[Plain-text document sources]
###
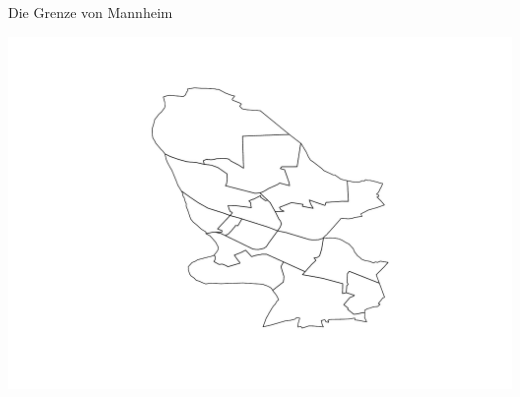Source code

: \documentclass[ignorenonframetext,]{beamer}
\newenvironment{Shaded}{\begin{snugshade}}{\end{snugshade}}
\newcommand{\KeywordTok}[1]{\textcolor[rgb]{0.26,0.66,0.93}{\textbf{#1}}}
\newcommand{\StringTok}[1]{\textcolor[rgb]{0.02,0.61,0.04}{#1}}
\newcommand{\OperatorTok}[1]{\textcolor[rgb]{0.74,0.68,0.62}{#1}}
\newcommand{\NormalTok}[1]{\textcolor[rgb]{0.74,0.68,0.62}{#1}}
\begin{document}
\begin{frame}[fragile]{Die Grenze von Mannheim}

\begin{Shaded}
\end{Shaded}

\includegraphics{Geomedizin_files/figure-beamer/unnamed-chunk-95-1.pdf}

\end{frame}
\end{document}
###
#### Description of the task:
Please report how many lines of the entries above include "begin". Only the number is wanted.

#### Written response:
4